O advogado especialista em direito marítimo do escritório J Haroldo & Agripino Legal Consulting, Osvaldo Agripino de Castro explicou ao site de VEJA que a MP 595 não muda as condições trabalhistas. “Sua contratação continua sendo obrigatória, os benefícios e o modelo de trabalho os mesmos, nada mudou”, disse. Ele ressalta que o medo desses estivadores é de terem de migrar para a iniciativa privada com a diminuição de demanda dos portos públicos.
Tais funcionários gozam de benefícios só comparáveis ao funcionalismo público - ainda que não precisem prestar concursos. O Órgão Gestor de Mão de Obra Portuária (OGMO) é responsável pela contratação e treinamento de todos os 'avulsos' - e o faz com extrema burocracia. “Se um terminal precisa de um trabalhador, deve pedir ao OGMO. Ele, por sua vez, indicará os trabalhadores que vão servir naquela tarefa e o preço a ser cobrado por ela”, diz Castro.

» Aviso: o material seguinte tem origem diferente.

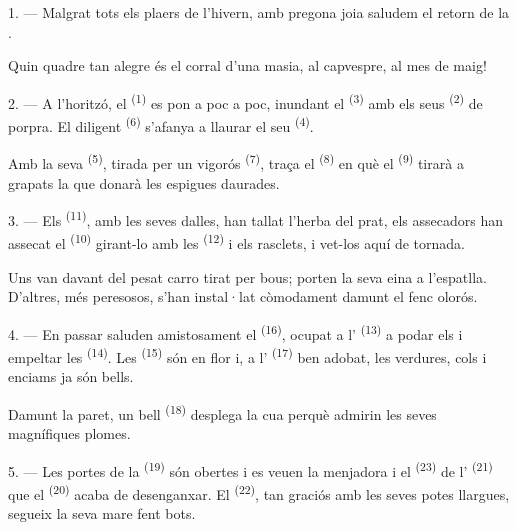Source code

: \VUsaut{3.0mm}
\VUsaut{3.0mm}

\VUsaut{4.0mm}

1. --- Malgrat tots els plaers de l'hivern, amb pregona joia saludem el retorn de
la .

Quin quadre tan alegre és el corral d'una masia, al capvespre, al mes de maig!

2. --- A l'horitzó, el  \textsuperscript{(1)} es pon a poc a poc,
inundant el  \textsuperscript{(3)} amb els seus 
\textsuperscript{(2)} de porpra. El diligent 
\textsuperscript{(6)} s'afanya a llaurar el seu 
\textsuperscript{(4)}.

Amb la seva  \textsuperscript{(5)}, tirada per un vigorós
 \textsuperscript{(7)}, traça el 
\textsuperscript{(8)} en què el  \textsuperscript{(9)} tirarà a
grapats la  que donarà les espigues daurades.

3. --- Els  \textsuperscript{(11)}, amb les seves dalles, han
tallat l'herba del prat, els assecadors han assecat el 
\textsuperscript{(10)} girant-lo amb les  \textsuperscript{(12)} i
els rasclets, i vet-los aquí de tornada.

Uns van davant del pesat carro tirat per bous; porten la seva eina a l'espatlla.
D'altres, més peresosos, s'han instal·lat còmodament damunt el fenc olorós.

4. --- En passar saluden amistosament el  \textsuperscript{(16)},
ocupat a l' \textsuperscript{(13)} a podar els
 i empeltar les  \textsuperscript{(14)}.
Les  \textsuperscript{(15)} són en flor i, a l'
\textsuperscript{(17)} ben adobat, les verdures, cols i enciams ja són bells.

Damunt la paret, un bell  \textsuperscript{(18)} desplega la cua
perquè admirin les seves magnífiques plomes.

\VUsaut{3.0mm}

5. --- Les portes de la  \textsuperscript{(19)} són obertes i es
veuen la menjadora i el  \textsuperscript{(23)} de l'
\textsuperscript{(21)} que el  \textsuperscript{(20)} acaba
de desenganxar. El  \textsuperscript{(22)}, tan graciós amb les
seves potes llargues, segueix la seva mare fent bots.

Mudanças - Os especialistas ouvidos pelo site de VEJA são unânimes em dizer que, mesmo diante das centenas de emendas propostas, o texto base da MP provavelmente manterá sua essência. "O governo pode ceder em questões pontuais, especialmente trabalhistas", citou uma fonte ligada às discussões. O próprio presidente da Empresa de Planejamento Logístico (EPL), Bernardo Figueiredo, assegurou na segunda-feira que não haverá mudanças profundas no pacote de portos, mas admitiu que talvez possam haver alguns ajustes. "Tenho lido sobre os protestos. A lei pode ter ajustes, mas os conceitos foram bem recebidos, resolvem as questões principais que a gente tem na área", avaliou na ocasião.